His approach centers on lived experience rather than abstract policy. RampMyCity's team understands that accessibility isn't just about following building codes, it's about respecting human dignity in every design decision.
The impact reaches far beyond wheelchair users. Senior citizens navigating stairs, parents pushing strollers, people recovering from temporary injuries, delivery workers with heavy carts—they all benefit when cities remove physical barriers.
In 2024, the President of India recognized Prateek's work with a National Award, honoring him as a role model. But for Prateek, the real achievement isn't the award itself.
The Ripple Effect
RampMyCity is proving that inclusive design creates cascading benefits throughout communities. When a restaurant becomes accessible, it doesn't just serve more customers—it sends a message that everyone belongs there. When schools install ramps, children with disabilities gain equal access to education, changing the trajectory of entire families.

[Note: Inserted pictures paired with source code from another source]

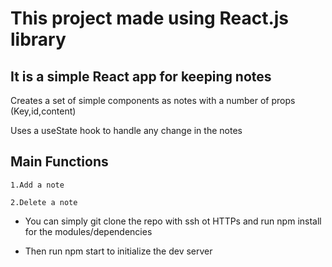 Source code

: # This project made using  React.js library 

## It is a simple React app for keeping notes
  
  Creates a set of simple components as notes with a number of props (Key,id,content)

  Uses a useState hook to handle any change in the notes 

## Main Functions

    1.Add a note
  
    2.Delete a note
  
* You can simply git clone the repo with ssh ot HTTPs and run npm install for the modules/dependencies 

* Then run npm start to initialize the dev server
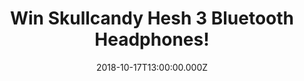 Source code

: ---
campaign-uuid: "c-4e62ca07-a645-4aee-98e2-8d8fd11e05a6"
type: "Preview"
category: "Technology"
date: "2018-10-17T13:00:00.000Z"
end-date: "2018-11-17T23:59:00.000Z"
disable-form: false
is_promoted: false
has_entry_page: true
title: "Win Skullcandy Hesh 3 Bluetooth Headphones!"
competition-description: "<p>Skullcandy is changing the way you listen to music, and\
  \ they have done it again with the brand new Skullcandy Hesh 3 Bluetooth Headphones,\
  \ the ones you won’t want to miss. An absolute wireless freedom.</p>\r\n<p>Enter\
  \ below for a chance to win them.</p>"
hero-header: "Win Skullcandy Hesh 3 Bluetooth Headphones!"
terms-confirmation: "N/A"
banner-img: "https://assets.expresslyapp.com/asset-d33135d1-1b67-461b-9b2e-dce754d918e5.jpg"
logo-left-href: "https://www.skullcandy.com"
logo-left-image: "https://assets.expresslyapp.com/asset-fcf9547d-6daa-4abc-8f9d-afc91916e90b.jpg"
logo-left-title: "Skullcandy"
bg-image-hero: "https://assets.expresslyapp.com/asset-f8aa68cc-ff6d-4d4e-a694-7ca61fe5572e.jpg"
bg-image-first: "https://assets.expresslyapp.com/asset-48ba8186-cebf-47ec-b217-27aa930fa29f.jpg"
bg-image-second: "https://assets.expresslyapp.com/asset-f7cad536-7ea6-4161-8b70-a4e15c721dd9.jpg"
section1-content: "<p>Skullcandy is a global brand bringing the noise and pushing\
  \ boundaries far and wide. They have successfully modernized audio and leveled the\
  \ playing field by making high fidelity affordable and high style attainable!<p>Their\
  \ goal is simple: innovate to solve real problems and democratize amazing audio\
  \ experiences with quality and style. For people like you, like all of us. They\
  \ inspire life at full volume!</p>"
section2-content: "<p>With up to 22 hours of battery life and Rapid Charge technology,\
  \ Hesh 3 Wireless is designed to keep you listening all day long. A foldable design,\
  \ high-end audio drivers, and quality materials make them the perfect over-ear headphone\
  \ for any occasion. They are Wireless Perfection.</p>\r\n<p>Go-Anywhere Design,\
  \ All-Day Functionality, Ultimate Comfort... and many more features for you to discover!\
  \ Enter the form below for a chance to win these amazing headphones and get ready\
  \ to experience a perfect sound with Skullcandy!</p>"
entry-title: "Win Skullcandy Hesh 3 Bluetooth Headphones!"
entry-content: "Enter the draw to win Skullcandy Hesh 3 Bluetooth Headphones! by completing\
  \ the form below before 23:59 on 17th of November 2018."
has-winner: false
prize-description: "Skullcandy Hesh 3 Bluetooth Headphones."
special-conditions: "Multiple entries are allowed up to one every day.\r\nThis competition\
  \ is also available on: http://club.expressly.io/competitons/skullcandy-hesh-3-bluetooth-headphones"
---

The movement has sparked conversations in city planning offices, architectural firms, and construction sites across India. Other organizations now seek Prateek's guidance, multiplying the impact far beyond those 600 spaces.
Prateek envisions an India where accessibility isn't an afterthought added during renovations. He's working toward cities designed from the start to welcome everyone, where people with disabilities don't spend mental energy plotting routes around barriers.
His journey demonstrates a powerful truth: the people who experience exclusion most deeply often see the clearest path toward solutions.